The downstreams experimental procedure such as identification and sequencing of amplified production can refer to prior art progress after amplification, not do herein superfluous
It states.
Compared with prior art, the present invention uses the method for multiplex PCR to the important site of the gene pleiomorphism of Foxp3
The sites Foxp3-6054 and the sites Foxp3-3279 carry out rapid amplifying detection, and detection process is quick, easy to operate, amplification system
Stablize, amplified production specificity is high, quickly can carry out augmentation detection to the Foxp3 gene locis more than one simultaneously.Detection
As a result it can not only establish and contact between individual gene and disease susceptibility, and can be easy in multiple Polymorphisms and disease
Contact is established between perception, the detection site in this kit has important direction action, this kit for preeclampsia
Detection be not limited to gestation, the potential danger of gestation can be avoided in pregnant preceding or pre-marital early detection, detection knot
Fruit can be used for a variety of scientific researches and clinical treatment, have good promotional value.
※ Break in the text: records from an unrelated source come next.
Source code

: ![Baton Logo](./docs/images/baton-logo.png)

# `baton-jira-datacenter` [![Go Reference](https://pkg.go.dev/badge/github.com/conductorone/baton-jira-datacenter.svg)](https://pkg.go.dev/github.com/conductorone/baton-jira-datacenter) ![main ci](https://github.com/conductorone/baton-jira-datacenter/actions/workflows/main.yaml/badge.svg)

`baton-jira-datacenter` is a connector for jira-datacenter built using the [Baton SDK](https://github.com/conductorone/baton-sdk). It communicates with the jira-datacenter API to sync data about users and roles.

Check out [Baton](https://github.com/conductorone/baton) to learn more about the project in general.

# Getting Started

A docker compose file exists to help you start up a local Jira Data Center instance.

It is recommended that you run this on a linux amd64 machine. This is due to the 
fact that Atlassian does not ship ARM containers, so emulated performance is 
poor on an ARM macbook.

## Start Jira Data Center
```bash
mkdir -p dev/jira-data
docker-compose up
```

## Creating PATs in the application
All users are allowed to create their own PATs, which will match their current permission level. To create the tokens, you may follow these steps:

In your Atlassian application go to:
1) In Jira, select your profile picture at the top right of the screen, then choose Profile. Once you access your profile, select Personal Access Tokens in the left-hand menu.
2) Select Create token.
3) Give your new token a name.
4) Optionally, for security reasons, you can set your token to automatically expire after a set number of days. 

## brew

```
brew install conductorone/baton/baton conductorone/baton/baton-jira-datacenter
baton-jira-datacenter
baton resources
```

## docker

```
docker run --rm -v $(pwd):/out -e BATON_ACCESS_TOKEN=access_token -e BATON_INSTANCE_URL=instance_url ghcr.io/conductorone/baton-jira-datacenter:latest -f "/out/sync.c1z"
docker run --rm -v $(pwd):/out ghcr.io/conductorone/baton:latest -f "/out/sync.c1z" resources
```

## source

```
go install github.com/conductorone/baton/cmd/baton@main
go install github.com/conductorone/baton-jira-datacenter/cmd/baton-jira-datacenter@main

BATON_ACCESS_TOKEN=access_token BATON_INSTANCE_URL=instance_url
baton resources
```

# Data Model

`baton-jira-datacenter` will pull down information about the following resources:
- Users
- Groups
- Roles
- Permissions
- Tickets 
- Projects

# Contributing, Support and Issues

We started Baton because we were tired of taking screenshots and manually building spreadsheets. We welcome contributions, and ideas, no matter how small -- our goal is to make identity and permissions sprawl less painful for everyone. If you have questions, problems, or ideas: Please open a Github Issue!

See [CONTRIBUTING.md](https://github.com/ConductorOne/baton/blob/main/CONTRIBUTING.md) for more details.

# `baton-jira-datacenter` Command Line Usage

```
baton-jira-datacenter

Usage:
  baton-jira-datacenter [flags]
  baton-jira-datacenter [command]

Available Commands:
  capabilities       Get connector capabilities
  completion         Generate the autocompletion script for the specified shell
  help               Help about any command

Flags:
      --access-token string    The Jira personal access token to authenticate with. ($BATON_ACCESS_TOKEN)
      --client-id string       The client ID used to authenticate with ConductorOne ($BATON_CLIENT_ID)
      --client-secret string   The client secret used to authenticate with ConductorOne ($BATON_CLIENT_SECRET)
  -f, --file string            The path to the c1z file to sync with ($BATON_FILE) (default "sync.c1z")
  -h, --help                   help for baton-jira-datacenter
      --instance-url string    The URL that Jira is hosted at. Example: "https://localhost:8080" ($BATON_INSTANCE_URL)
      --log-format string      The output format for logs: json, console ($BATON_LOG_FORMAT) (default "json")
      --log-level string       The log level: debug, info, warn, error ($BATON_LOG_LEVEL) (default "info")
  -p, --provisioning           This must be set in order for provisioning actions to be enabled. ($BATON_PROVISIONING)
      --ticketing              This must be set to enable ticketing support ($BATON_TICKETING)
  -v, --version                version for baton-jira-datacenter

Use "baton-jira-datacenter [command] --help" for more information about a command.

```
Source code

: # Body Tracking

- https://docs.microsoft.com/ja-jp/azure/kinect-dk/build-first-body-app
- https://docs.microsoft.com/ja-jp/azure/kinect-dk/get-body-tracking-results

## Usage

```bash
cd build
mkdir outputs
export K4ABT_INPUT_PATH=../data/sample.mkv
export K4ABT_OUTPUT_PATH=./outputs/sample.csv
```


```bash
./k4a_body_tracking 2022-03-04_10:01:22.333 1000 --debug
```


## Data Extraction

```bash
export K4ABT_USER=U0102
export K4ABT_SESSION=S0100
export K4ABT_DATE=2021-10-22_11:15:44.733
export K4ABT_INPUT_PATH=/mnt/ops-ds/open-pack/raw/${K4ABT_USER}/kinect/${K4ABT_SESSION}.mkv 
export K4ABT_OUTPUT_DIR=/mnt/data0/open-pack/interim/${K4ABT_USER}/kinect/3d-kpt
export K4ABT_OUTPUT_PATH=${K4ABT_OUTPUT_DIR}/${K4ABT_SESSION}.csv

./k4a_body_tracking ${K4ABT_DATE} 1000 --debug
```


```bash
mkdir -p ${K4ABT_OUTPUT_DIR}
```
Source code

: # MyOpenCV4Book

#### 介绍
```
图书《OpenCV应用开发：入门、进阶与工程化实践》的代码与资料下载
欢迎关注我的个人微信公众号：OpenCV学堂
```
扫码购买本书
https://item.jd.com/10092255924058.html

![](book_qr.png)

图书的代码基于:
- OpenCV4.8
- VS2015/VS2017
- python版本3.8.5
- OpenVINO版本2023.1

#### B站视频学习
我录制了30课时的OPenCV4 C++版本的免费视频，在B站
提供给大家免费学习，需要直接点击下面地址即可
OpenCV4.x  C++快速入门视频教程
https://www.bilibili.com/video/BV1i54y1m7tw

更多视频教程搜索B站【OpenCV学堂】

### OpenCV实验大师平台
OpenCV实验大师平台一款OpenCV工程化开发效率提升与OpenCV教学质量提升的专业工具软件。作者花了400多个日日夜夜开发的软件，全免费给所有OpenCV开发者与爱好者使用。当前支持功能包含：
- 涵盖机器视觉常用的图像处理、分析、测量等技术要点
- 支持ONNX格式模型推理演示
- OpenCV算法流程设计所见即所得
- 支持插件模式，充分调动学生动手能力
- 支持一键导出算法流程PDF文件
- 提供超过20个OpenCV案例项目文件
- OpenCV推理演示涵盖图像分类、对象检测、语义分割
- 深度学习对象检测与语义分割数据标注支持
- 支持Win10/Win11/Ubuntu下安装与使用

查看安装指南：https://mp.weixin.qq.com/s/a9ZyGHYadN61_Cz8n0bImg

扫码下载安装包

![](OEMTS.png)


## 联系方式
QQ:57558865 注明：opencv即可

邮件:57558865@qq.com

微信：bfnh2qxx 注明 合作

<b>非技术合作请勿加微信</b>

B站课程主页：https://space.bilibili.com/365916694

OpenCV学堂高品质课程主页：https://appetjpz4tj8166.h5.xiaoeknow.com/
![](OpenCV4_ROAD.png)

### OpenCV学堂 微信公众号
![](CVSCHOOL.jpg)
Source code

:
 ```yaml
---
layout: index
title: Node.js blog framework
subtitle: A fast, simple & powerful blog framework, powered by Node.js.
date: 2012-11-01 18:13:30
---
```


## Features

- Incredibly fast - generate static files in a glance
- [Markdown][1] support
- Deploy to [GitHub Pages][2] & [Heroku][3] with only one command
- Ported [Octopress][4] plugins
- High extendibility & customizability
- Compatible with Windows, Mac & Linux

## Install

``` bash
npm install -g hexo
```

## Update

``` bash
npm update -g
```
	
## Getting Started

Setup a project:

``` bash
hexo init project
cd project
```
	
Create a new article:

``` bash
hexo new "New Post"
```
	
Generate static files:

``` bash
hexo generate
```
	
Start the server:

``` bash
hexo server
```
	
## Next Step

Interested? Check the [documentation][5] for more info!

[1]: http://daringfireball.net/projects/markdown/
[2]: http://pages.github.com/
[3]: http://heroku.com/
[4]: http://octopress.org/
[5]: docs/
Description of the drawings
Fig. 1 is amplified production gel electrophoresis figure provided by the invention.
Specific implementation mode
With reference to embodiment to a kind of diagnostic kit and diagnostic method work of pregnant woman's preeclampsia provided by the invention
Further in detail, completely illustrate.The embodiments described below is exemplary, and is only used for explaining the present invention, and cannot be understood
For limitation of the present invention.
Experimental method in following embodiments is unless otherwise specified conventional method.Reality as used in the following examples
It tests material unless otherwise specified, is that market is commercially available.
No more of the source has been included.